毕华棋眼睛亮了一下,随即又恢复了冷静,咂了咂嘴:“嚯嚯...钵兰街揸fit人,好大的噱头!”
“不过,我可不吃你这一套,我更在意你答应我的那一百万美金。”
他顿了顿,眼神警惕地看着马惠兰:“希望你们洪兴说话算话,到时候不要赖账。”
“不然,我可不管什么洪兴倪家,谁挡我的路,我就做掉谁!”
马惠兰端起酒杯,与他隔空碰了一下,语气笃定:“你放心,洪兴这么大的社团,还不至于赖你那么点钱。”
“只要你能办成事,钱,一分都不会少你的。”
毕华棋脸上终于露出了笑容,举起自己的酒杯,语气爽快:“好!合作愉快!”
马惠兰看着他的模样,眼底闪过一丝冷光。
骆天豪,这一次,我看你还怎么活!
次日中午。
金尊夜总会的客房里。
骆天豪正四仰八叉地躺在大床上。
昨晚折腾了一夜,这会儿睡得正沉。
“咚咚咚——咚咚咚——”
一阵急促又用力的敲门声突然响起,硬生生将骆天豪从睡梦中吵醒。
“谁啊!”骆天豪揉着惺忪的睡眼,语气里满是不耐烦。
门外传来狗仔强慌张又急促的声音:“太子,是我,阿强!出大事了!”
骆天豪皱着眉拉开房门,语气不善:“你特么要是说不出个一二三来,我就打得你生活不能自理,看你还敢不敢吵我睡觉!”
狗仔强一脸急切地往前凑了凑,声音都在发颤:“太子,沙蜢哥...沙蜢哥让人砍了!”
“什么?”骆天豪的睡意瞬间消散,眼神猛地一凛。
刚才的慵懒和不耐烦一扫而空。
他抓着狗仔强的胳膊追问道:“在哪?带我去!”
骆天豪跟着狗仔强快步来到隔壁的客房。
刚一推开门,一股浓烈的血腥味就扑面而来。
房间里一片狼藉,几个穿着白大褂的医生正围着几名小弟包扎伤口,小弟们疼得龇牙咧嘴,却没人敢哼一声。
沙蜢趴在沙发上,背上缠着厚厚的纱布。
纱布已经被鲜血浸透了一大片,脸色惨白如纸,嘴唇也泛着青,嘴里却依旧叼着一根烟,眉头紧紧皱着,牙关咬得咯咯作响,强忍着后背伤口传来的剧痛,眼神里满是戾气。

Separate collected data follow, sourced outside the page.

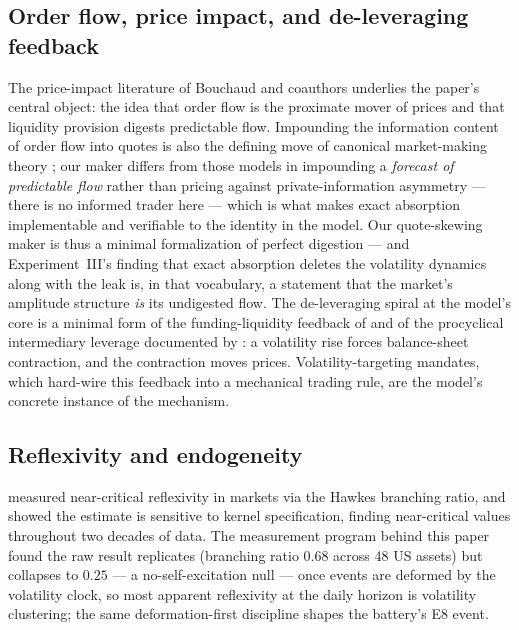 \documentclass[11pt]{article}
\begin{document}
\subsection{Order flow, price impact, and de-leveraging feedback}
\label{sec:related:flow}

The price-impact literature of Bouchaud and coauthors
\citep{bouchaud2009, bouchaud2018} underlies the paper's central object: the
idea that order flow is the proximate mover of prices and that liquidity
provision digests predictable flow. Impounding the information content of
order flow into quotes is also the defining move of canonical
market-making theory \citep{kyle1985, glosten1985}; our maker differs
from those models in impounding a \emph{forecast of predictable flow}
rather than pricing against private-information asymmetry --- there is
no informed trader here --- which is what makes exact absorption
implementable and verifiable to the identity in the model. Our
quote-skewing maker is thus a minimal
formalization of perfect digestion --- and Experiment~III's finding that exact
absorption deletes the volatility dynamics along with the leak is, in that
vocabulary, a statement that the market's amplitude structure \emph{is} its
undigested flow. The de-leveraging spiral at the model's core is a minimal
form of the funding-liquidity feedback of \citet{brunnermeier2009} and of
the procyclical intermediary leverage documented by \citet{adrian2010}: a
volatility rise forces balance-sheet contraction, and the contraction moves
prices. Volatility-targeting mandates, which hard-wire this feedback into a
mechanical trading rule, are the model's concrete instance of the
mechanism.

\subsection{Reflexivity and endogeneity}
\label{sec:related:reflex}

\citet{filimonov2012} measured near-critical reflexivity in
markets via
the Hawkes branching ratio, and \citet{hardiman2013} showed the estimate is
sensitive to kernel specification, finding near-critical values throughout
two decades of data. The measurement program behind this paper found
the raw result replicates (branching ratio $0.68$ across 48 US assets) but
collapses to $0.25$ --- a no-self-excitation null --- once events are deformed
by the volatility clock, so most apparent reflexivity at the daily horizon is
volatility clustering; the same deformation-first discipline shapes the
battery's E8 event.
\end{document}
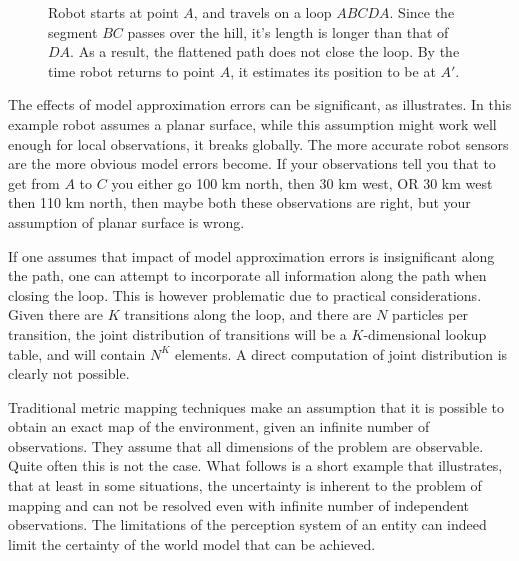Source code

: \begin{figure}[htbp]
  \centering

\caption{Robot starts at point $A$, and travels on a loop
$ABCDA$. Since the segment $BC$ passes over the hill, it's length
is longer than that of $DA$. As a result, the flattened path does not
close the loop. By the time robot returns to point $A$, it
estimates its position to be at $A'$.}
  \label{fig:hump}
\end{figure}


The effects of model approximation errors can be significant, as
 illustrates. In this example robot assumes a
planar surface, while this assumption might work well enough for local
observations, it breaks globally. The more accurate robot sensors are
the more obvious model errors become. If your observations tell you
that to get from $A$ to $C$ you either go 100 km north, then 30 km
west, OR 30 km west then 110 km north, then maybe both these
observations are right, but your assumption of planar surface is
wrong.

If one assumes that impact of model approximation errors is
insignificant along the path, one can attempt to incorporate all
information along the path when closing the loop. This is however
problematic due to practical considerations. Given there are $K$
transitions along the loop, and there are $N$ particles per
transition, the joint distribution of transitions will be a
$K$-dimensional lookup table, and will contain $N^K$ elements. A
direct computation of joint distribution is clearly not possible.

Traditional metric mapping techniques make an assumption that it is
possible to obtain an exact map of the environment, given an infinite
number of observations. They assume that all dimensions of the problem
are observable. Quite often this is not the case. What follows is a
short example that illustrates, that at least in some situations, the
uncertainty is inherent to the problem of mapping and can not be
resolved even with infinite number of independent observations. The
limitations of the perception system of an entity can indeed limit the
certainty of the world model that can be achieved.



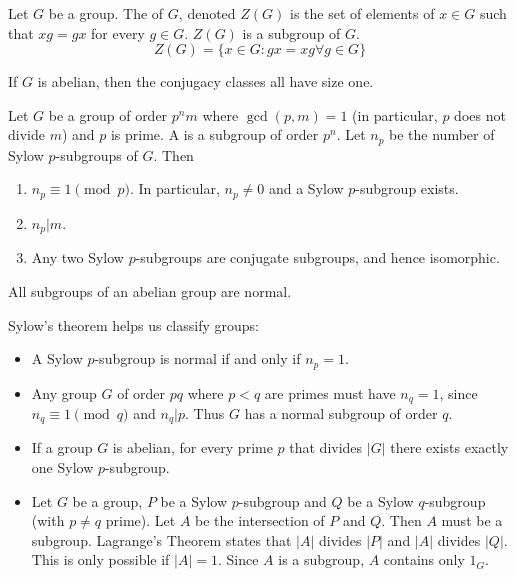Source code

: \documentclass{article}
\begin{document}
\begin{defn}
  Let $G$ be a group. The  of $G$, denoted $Z(G)$ is the set of
  elements of $x \in G$ such that $xg = gx$ for every $g \in G$. $Z(G)$ is a subgroup
  of $G$. 
  $$Z(G) = \{x \in G : gx = xg \forall g \in G\}$$
\end{defn}

\begin{remark}
  If $G$ is abelian, then the conjugacy classes all have size one. 
\end{remark}

\begin{nthm}
  Let $G$ be a group of order $p^nm$ where $\gcd(p, m) = 1$ (in particular,
  $p$ does not divide $m$) and $p$ is prime. A  is
  a subgroup of order $p^n$. Let $n_p$ be the number of Sylow $p$-subgroups
  of $G$. Then
  \begin{enumerate}
  \item $n_p \equiv 1 \pmod{p}$. In particular, $n_p \neq 0$ and a Sylow $p$-subgroup exists.
  \item $n_p | m$.
  \item Any two Sylow $p$-subgroups are conjugate subgroups, and hence isomorphic.
  \end{enumerate}
\end{nthm}

\begin{remark}
  All subgroups of an abelian group are normal. 
\end{remark}

\begin{remark}
  Sylow's theorem helps us classify groups:
  \begin{itemize}
  \item A Sylow $p$-subgroup is normal if and only if $n_p = 1$.
  \item Any group $G$ of order $pq$ where $p < q$ are primes must have
    $n_q = 1$, since $n_q \equiv 1 \pmod{q}$ and $n_q | p$. Thus $G$
    has a normal subgroup of order $q$.
  \item If a group $G$ is abelian, for every prime $p$ that divides $|G|$ there
    exists exactly one Sylow $p$-subgroup.
  \item Let $G$ be a group, $P$ be a Sylow $p$-subgroup and $Q$ be a Sylow $q$-subgroup
    (with $p \neq q$ prime). Let $A$ be the intersection of $P$ and $Q$. Then $A$ must
    be a subgroup. Lagrange's Theorem states that $|A|$ divides $|P|$ and $|A|$ divides $|Q|$.
    This is only possible if $|A| = 1$. Since $A$ is a subgroup, $A$ contains only $1_G$.
  \end{itemize}
\end{remark}
\end{document}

骆天豪走进房间,扫了一眼屋里的景象,眉头不由得紧紧皱起。
地上横七竖八地躺着好几个人。
有的捂着伤口蜷缩着,有的靠在墙上大口喘气。
所有人身上都挂了彩,血迹斑斑,惨不忍睹。
“这是什么情况?”骆天豪的语气沉了下来。
他走到沙蜢身边,居高临下地看着他:“沙蜢不是去石硖尾收账了么?怎么搞成这样?”
狗仔强连忙上前,低着头,语气急促地解释:“太子,沙蜢哥今天去石硖尾收账,刚到地方就被人给围了。”

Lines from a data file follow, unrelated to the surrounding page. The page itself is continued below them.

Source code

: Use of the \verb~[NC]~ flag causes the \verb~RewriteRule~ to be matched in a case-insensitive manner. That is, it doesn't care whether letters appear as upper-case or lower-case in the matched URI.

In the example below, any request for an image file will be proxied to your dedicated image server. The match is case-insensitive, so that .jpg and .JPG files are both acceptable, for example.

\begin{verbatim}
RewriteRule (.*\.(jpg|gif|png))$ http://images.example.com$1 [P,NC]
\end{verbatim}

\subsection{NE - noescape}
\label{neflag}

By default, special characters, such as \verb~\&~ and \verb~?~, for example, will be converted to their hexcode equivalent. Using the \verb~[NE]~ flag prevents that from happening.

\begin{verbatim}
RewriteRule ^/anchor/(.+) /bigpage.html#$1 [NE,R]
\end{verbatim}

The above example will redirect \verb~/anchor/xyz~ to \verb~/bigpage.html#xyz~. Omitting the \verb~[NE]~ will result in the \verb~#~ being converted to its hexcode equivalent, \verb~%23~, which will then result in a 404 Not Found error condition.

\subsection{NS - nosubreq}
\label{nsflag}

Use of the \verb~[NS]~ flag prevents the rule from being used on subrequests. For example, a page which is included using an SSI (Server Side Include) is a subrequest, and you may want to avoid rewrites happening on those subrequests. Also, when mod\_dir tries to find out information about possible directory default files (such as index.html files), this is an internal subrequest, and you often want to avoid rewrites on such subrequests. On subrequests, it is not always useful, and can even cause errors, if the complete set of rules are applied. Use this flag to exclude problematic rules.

“要不是这次带的人手多,兄弟们拼死抵抗,估计沙蜢哥就折在哪儿了。”
骆天豪的脸色瞬间阴沉下来,周身的气压低得吓人,眼神冰冷如刀:“谁做的?”
“是恒记的火爆明!”狗仔强咬着牙,语气里带着几分恨意.
“他带了几十号人,手里都拿着砍刀,在石硖尾的小巷子里把沙蜢哥他们给围了。”
“兄弟们拼死拼活,才杀出一条血路逃回来。”
“这次...这次我们死了六个兄弟,伤了三十几个,还有几个兄弟被打散了,至今联系不上。”
骆天豪听着狗仔强的话,面色越发凝重。
恒记和东星向来井水不犯河水。
他们怎么会突然对沙蜢下手?这里面一定有问题。
就在这时,房门被再次推开,雷耀阳快步走了进来。
他一眼就看到了趴在沙发上的沙蜢:“沙蜢,你怎么样了?伤得重不重?”
沙蜢咬着牙,声音沙哑:“没事,死不了!”
“草他妈的,火爆明那个王八蛋,等我伤好了,非剁了他的手、卸了他的腿不可!”
雷耀阳走到沙蜢身后,查看了一下他的伤势。
只是伤到了皮肉,没有伤到筋骨。
虽然伤口深了点,但只要好好休息一段时间,应该就能痊愈。
他转过身,看向骆天豪,语气严肃:“太子,老鼎刚才打电话过来,让你给他回个电话。”
骆天豪点了点头,拿出大哥大,当场拨通了骆驼的电话,语气缓和了几分:“老爹。”
电话那头,骆驼的声音带着几分沉重和急切:“阿豪,沙蜢的情况怎么样了?有没有生命危险?”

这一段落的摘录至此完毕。